10:30am - Tutorial 1: Network Contention and Congestion Control
(Matt Ezell [Network Contention and Congestion Control: Lustre Fine-Grained Routing] and Feiyi Wang [Improve Large-Scale Storage System Performance
via Topology-aware and Balanced Data Placement], ORNL)
High-performance storage systems are complex and large. Deployment and
configuration of these systems must be carefully planned to avoid congestion points and extract the maximum performance. This tutorial will discuss the Lustre LNET fine-grained routing (FGR) and Balanced I/O placement technologies developed at OLCF to alleviate network congestion on past and present systems.
11:30am - Tutorial 2: LNET Configuration (Jason Hill, ORNL)
In this tutorial session we cover the kernel module parameters for LNET,
what they mean, and what reasonable values might look like for several
compute environment scenarios.
12:30pm – Working Lunch
1:00pm - Tutorial 3: Robust Monitoring and Analysis (Blake Caldwell, ORNL)
Large scale parallel filesystems have tens of thousands of moving parts,
and on top of that complex interconnections and software. This talk covers best practices for monitoring our center-wide parallel filesystem resources at OLCF. We focus on hardware level monitoring, interconnect issues, and Lustre software monitoring.
2:00pm - Tutorial 4: Failure Handling (Jason Hill, ORNL)
Individual failures of hardware or software can be compounded by the
seat-keyboard interface. Minimizing the impact to availability and data
loss is of the utmost importance. During the design phase decisions can be made to help mitigate the compounding. Sometimes with additional funds these constraints can be overcome; but funding isn't always available. In this talk we will see how the OLCF has designed for avoiding the human error conditions, and also cover a few events where the human condition has caused downtime and even data loss.
3:00pm - Afternoon Break
3:15pm - 3:45 - Tutorial 5: Scalability Limitations of Standard Linux Tools (Feiyi Wang, ORNL)
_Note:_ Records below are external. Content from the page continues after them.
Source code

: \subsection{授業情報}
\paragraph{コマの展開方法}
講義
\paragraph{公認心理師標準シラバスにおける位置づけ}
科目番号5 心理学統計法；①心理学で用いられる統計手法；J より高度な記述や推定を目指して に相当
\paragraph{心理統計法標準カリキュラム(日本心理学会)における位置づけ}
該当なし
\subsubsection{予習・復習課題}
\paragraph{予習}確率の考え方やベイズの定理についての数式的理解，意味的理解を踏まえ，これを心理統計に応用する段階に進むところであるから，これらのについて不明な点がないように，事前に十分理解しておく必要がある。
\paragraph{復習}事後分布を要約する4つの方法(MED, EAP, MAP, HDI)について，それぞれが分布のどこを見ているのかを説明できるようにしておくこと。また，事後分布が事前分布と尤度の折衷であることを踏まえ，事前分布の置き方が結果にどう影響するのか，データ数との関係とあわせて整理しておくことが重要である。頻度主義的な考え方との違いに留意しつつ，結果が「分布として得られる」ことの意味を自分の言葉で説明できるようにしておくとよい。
Standard Linux tools are single-threaded and run on a single client. The
lack of parallelism has a substantial impact to user productivity when
working with large data sets. There have been multiple efforts in
community to develop parallel Linux tools, but none so far has been widely accepted. This tutorial will focus on the mpiFileUtils effort. This effort focuses on developing parallelized and high performance versions of standard Linux tools. The mpiFileUtils effort is a collaboration between ORNL, Lawrence Livermore National Laboratory (LLNL), Los Alamos National Laboratory (LANL), and Data Direct Networks (DDN).
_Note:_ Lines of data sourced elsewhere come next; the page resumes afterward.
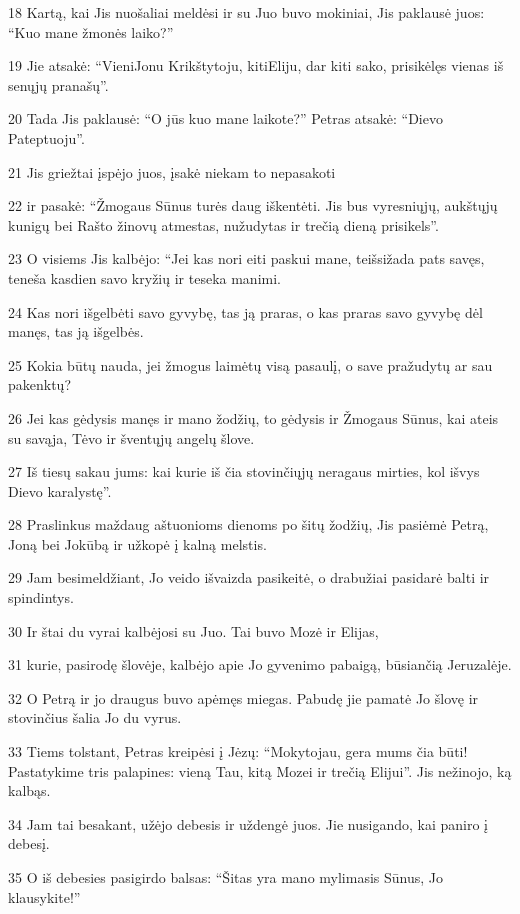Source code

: \par 18 Kartą, kai Jis nuošaliai meldėsi ir su Juo buvo mokiniai, Jis paklausė juos: “Kuo mane žmonės laiko?” 
\par 19 Jie atsakė: “Vieni­Jonu Krikštytoju, kiti­Eliju, dar kiti sako, prisikėlęs vienas iš senųjų pranašų”. 
\par 20 Tada Jis paklausė: “O jūs kuo mane laikote?” Petras atsakė: “Dievo Pateptuoju”. 
\par 21 Jis griežtai įspėjo juos, įsakė niekam to nepasakoti 
\par 22 ir pasakė: “Žmogaus Sūnus turės daug iškentėti. Jis bus vyresniųjų, aukštųjų kunigų bei Rašto žinovų atmestas, nužudytas ir trečią dieną prisikels”. 
\par 23 O visiems Jis kalbėjo: “Jei kas nori eiti paskui mane, teišsižada pats savęs, teneša kasdien savo kryžių ir teseka manimi. 
\par 24 Kas nori išgelbėti savo gyvybę, tas ją praras, o kas praras savo gyvybę dėl manęs, tas ją išgelbės. 
\par 25 Kokia būtų nauda, jei žmogus laimėtų visą pasaulį, o save pražudytų ar sau pakenktų? 
\par 26 Jei kas gėdysis manęs ir mano žodžių, to gėdysis ir Žmogaus Sūnus, kai ateis su savąja, Tėvo ir šventųjų angelų šlove. 
\par 27 Iš tiesų sakau jums: kai kurie iš čia stovinčiųjų neragaus mirties, kol išvys Dievo karalystę”. 
\par 28 Praslinkus maždaug aštuonioms dienoms po šitų žodžių, Jis pasiėmė Petrą, Joną bei Jokūbą ir užkopė į kalną melstis. 
\par 29 Jam besimeldžiant, Jo veido išvaizda pasikeitė, o drabužiai pasidarė balti ir spindintys. 
\par 30 Ir štai du vyrai kalbėjosi su Juo. Tai buvo Mozė ir Elijas, 
\par 31 kurie, pasirodę šlovėje, kalbėjo apie Jo gyvenimo pabaigą, būsiančią Jeruzalėje. 
\par 32 O Petrą ir jo draugus buvo apėmęs miegas. Pabudę jie pamatė Jo šlovę ir stovinčius šalia Jo du vyrus. 
\par 33 Tiems tolstant, Petras kreipėsi į Jėzų: “Mokytojau, gera mums čia būti! Pastatykime tris palapines: vieną Tau, kitą Mozei ir trečią Elijui”. Jis nežinojo, ką kalbąs. 
\par 34 Jam tai besakant, užėjo debesis ir uždengė juos. Jie nusigando, kai paniro į debesį. 
\par 35 O iš debesies pasigirdo balsas: “Šitas yra mano mylimasis Sūnus, Jo klausykite!”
3:45pm - Q&A Session: Ask the OLCF (OLCF Staff)
This session will provide audience members the chance to ask the OLCF Lustre experts additional questions on large-scale Lustre administration and monitoring.
March 4, 2015 - Technical Presentations
8:00am - 8:45am: Registration and Breakfast
8:45am - 9:00am : Welcome and Introductions
Neena Imam - Oak Ridge National Laboratory
9:00am - 10:15am : Supporting Data-Intensive Workloads
Development of a Burst Buffer System for Data-Intensive Applications
Teng Wang, Michael Pritchard, Kevin Vasko, and Weikuan Yu - Auburn University, Auburn, Alabama, U.S.A.
Sarp Oral - Oak Ridge National Laboratory, Oak Ridge, Tennessee, U.S.A.
Modern parallel filesystems such as Lustre are designed to provide high, sustainable I/O bandwidth in response to soaring I/O requirements. To handle bursty I/O, a burst buffer system is needed to temporarily buffer the bursty I/O and gradually flush datasets to long-term parallel filesystems. In this paper, we explore the issues for developing a high-performance burst buffer system for data-intensive scientific applications. Our initial result demonstrates that a burst buffer system on top of Lustre is very promising in absorbing intensive I/O traffic from application checkpoints.
Evaluating Dynamic File Striping for Lustre
Joel Reed, Jeremy Archuleta, Michael J. Brim, and Joshua Lothian - Oak Ridge National Laboratory, Oak Ridge, Tennessee, U.S.A.
We define dynamic striping as the ability to assign different Lustre striping characteristics to contiguous segments of a file as it grows. In this paper, we evalauate the effects of dynamic striping on data analytic workloads using a watermark-based strategy where the stripe count or width is increased once a file's size exceeds one of the chosen watermarks. Initial results using a modified IOR on our Lustre testbed suggest that dynamic striping may provide performance benefits, but results using two data analytic workloads with significant random read phases are inconclusive on both our testbed and the production Lustre environment at the Oak Ridge Leadership Computing Facility (OLCF).
10:15am - 10:30am : Break
10:30am - 12:00pm : Lustre Management
Taking back control of HPC file systems with Robinhood Policy Engine
Thomas Leibovici - CEA/DAM, Arpajon, France
Today, the largest Lustre file systems store billions of entries. On such systems, classic tools based on namespace scanning become unusable. Operations such as managing file lifetime, scheduling data copies and generating overall filesystem statistics become painful as they require collecting, sorting and aggregating information for billions of records. Robinhood Policy Engine is an open source software developed to address these challenges. It makes it possible to schedule automatic actions on huge numbers of filesystem entries. It also gives a synthetic understanding of file system contents by providing overall statistics about data ownership, age and size profiles. Although it can be used with any POSIX filesystem, Robinhood supports Lustre-specific features like OSTs, pools, HSM, ChangeLogs, DNE, etc. It implements specific support for these features, and takes advantage of them to manage Lustre file systems efficiently.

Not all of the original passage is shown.